> **AIM OF THE TASK**:
Return, from the material below, each line in which "chapter" occurs.

> **RECORDS SHOWN**:
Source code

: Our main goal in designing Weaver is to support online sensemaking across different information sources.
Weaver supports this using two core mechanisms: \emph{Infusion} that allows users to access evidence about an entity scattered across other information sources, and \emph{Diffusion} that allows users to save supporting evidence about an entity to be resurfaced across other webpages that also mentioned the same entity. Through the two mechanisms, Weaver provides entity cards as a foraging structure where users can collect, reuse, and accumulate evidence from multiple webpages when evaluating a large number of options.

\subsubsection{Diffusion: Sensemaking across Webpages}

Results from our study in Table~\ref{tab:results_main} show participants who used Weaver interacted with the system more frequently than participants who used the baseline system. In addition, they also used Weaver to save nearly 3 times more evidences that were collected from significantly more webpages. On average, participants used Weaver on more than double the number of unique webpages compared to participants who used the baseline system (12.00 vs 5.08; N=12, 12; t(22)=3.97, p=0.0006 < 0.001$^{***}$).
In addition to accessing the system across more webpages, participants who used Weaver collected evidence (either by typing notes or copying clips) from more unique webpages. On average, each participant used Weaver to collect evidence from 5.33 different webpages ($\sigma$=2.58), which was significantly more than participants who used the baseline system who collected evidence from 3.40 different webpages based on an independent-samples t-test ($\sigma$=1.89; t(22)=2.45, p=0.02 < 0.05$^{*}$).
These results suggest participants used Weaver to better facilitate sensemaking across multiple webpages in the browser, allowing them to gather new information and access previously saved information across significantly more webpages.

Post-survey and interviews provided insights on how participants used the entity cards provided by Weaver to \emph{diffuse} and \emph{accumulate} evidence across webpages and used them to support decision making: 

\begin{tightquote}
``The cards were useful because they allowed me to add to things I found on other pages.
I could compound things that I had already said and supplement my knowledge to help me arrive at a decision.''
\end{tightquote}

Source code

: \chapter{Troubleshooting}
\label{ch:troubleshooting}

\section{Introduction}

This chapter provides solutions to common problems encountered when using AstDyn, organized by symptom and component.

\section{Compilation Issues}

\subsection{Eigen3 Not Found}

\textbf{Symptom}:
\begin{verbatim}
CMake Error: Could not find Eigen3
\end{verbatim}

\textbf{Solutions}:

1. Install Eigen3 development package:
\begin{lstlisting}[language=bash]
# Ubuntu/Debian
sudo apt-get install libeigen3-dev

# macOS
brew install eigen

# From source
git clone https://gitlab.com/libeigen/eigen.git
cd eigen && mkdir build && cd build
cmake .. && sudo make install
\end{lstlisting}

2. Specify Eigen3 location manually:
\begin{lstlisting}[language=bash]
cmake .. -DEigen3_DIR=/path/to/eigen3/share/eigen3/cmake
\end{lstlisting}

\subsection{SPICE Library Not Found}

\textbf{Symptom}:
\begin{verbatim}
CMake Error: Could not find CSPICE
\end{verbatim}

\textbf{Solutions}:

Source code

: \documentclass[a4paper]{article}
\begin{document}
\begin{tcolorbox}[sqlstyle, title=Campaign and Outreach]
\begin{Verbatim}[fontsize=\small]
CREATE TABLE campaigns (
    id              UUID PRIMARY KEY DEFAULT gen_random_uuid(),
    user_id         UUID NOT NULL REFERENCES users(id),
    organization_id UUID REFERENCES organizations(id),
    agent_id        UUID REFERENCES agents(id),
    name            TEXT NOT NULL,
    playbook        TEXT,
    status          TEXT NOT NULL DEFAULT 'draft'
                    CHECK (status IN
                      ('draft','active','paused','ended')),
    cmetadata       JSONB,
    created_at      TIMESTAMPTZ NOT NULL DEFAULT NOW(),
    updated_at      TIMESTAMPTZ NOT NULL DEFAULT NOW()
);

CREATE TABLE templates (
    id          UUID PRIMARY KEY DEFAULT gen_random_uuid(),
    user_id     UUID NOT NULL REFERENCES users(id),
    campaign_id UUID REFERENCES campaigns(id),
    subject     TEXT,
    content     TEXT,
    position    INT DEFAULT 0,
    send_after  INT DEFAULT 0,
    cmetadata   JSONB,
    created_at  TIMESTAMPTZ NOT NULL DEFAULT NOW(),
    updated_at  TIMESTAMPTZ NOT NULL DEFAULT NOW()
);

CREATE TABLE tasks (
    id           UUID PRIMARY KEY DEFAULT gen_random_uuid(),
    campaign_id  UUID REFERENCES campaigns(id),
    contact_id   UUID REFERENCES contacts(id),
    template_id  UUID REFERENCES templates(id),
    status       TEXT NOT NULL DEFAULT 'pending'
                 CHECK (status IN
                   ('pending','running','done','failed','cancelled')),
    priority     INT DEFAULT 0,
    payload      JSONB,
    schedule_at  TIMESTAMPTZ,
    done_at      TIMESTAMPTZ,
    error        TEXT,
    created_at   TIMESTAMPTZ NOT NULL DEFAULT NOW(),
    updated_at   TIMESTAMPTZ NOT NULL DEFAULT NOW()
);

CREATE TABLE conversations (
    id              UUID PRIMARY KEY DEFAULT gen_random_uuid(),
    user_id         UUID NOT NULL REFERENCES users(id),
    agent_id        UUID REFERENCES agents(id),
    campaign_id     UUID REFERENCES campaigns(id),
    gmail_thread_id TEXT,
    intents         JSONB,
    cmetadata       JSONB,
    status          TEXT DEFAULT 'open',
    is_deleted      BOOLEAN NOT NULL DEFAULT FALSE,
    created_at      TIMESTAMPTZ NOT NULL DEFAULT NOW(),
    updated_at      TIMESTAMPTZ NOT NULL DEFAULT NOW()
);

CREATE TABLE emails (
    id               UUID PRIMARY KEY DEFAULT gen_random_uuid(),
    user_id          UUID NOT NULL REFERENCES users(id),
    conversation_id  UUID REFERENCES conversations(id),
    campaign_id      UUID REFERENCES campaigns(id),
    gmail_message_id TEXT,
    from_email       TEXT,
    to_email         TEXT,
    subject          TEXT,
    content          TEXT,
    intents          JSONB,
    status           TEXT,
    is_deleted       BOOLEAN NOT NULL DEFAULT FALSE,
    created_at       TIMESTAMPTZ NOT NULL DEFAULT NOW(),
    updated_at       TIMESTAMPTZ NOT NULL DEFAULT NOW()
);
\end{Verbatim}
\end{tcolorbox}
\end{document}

==

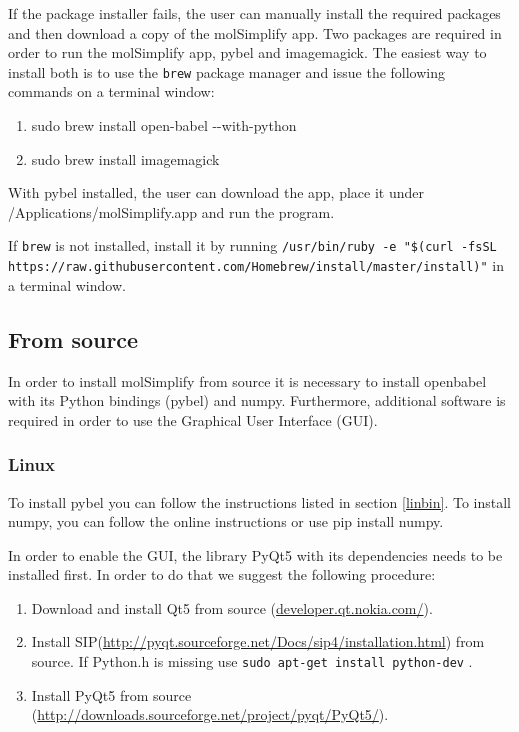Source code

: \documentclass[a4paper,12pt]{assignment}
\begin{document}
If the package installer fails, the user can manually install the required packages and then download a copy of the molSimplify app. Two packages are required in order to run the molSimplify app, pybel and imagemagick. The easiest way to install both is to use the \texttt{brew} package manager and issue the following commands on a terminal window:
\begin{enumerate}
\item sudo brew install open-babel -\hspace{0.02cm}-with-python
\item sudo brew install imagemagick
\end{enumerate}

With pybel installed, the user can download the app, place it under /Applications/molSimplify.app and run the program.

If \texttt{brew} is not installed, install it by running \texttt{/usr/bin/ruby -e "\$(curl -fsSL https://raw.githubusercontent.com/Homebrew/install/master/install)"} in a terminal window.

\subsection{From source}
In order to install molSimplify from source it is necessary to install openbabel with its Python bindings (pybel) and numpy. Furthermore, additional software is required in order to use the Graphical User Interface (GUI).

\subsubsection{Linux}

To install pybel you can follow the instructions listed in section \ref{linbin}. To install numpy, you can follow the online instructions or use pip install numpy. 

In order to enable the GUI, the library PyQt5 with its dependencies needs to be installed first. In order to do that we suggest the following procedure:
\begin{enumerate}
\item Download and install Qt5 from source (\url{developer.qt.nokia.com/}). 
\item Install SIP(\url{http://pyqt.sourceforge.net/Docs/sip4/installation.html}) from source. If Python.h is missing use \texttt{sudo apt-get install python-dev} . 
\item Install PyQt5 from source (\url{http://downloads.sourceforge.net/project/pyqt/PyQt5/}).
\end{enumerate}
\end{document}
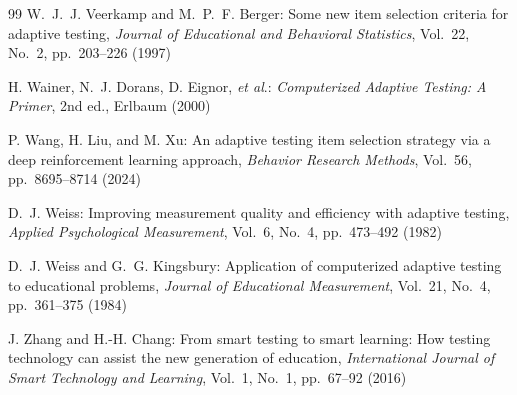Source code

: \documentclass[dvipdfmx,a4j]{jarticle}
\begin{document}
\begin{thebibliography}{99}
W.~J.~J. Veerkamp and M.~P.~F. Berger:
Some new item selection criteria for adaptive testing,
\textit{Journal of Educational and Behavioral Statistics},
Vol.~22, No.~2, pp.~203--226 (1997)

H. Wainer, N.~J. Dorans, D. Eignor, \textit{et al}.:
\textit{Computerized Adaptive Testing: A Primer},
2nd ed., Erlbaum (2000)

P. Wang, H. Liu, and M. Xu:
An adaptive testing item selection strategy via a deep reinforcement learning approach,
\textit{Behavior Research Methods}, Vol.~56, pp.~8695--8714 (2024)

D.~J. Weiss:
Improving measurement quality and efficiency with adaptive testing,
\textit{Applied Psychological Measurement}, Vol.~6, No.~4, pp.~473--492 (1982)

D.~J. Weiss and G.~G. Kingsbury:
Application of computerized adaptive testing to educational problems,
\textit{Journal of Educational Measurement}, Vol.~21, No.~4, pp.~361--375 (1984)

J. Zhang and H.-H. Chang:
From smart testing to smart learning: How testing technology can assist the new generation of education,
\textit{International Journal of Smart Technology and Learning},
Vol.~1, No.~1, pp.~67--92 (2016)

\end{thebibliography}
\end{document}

==

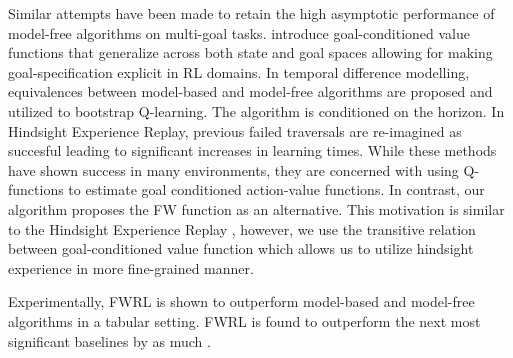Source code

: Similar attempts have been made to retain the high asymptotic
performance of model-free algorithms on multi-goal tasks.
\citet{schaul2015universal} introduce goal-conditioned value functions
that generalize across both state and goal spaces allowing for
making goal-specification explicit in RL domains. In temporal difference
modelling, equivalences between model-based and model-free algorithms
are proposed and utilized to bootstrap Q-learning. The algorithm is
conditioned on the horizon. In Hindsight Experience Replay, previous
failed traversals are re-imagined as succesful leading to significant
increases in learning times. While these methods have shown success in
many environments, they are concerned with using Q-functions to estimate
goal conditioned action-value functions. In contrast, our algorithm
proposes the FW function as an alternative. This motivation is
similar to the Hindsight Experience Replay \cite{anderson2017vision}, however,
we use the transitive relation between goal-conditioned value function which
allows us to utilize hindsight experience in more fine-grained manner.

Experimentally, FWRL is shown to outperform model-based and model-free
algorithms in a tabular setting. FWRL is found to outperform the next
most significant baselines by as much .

> **OUTPUT FOR THIS EXERCISE**:
: \chapter{Troubleshooting}
This chapter provides solutions to common problems encountered when using AstDyn, organized by symptom and component.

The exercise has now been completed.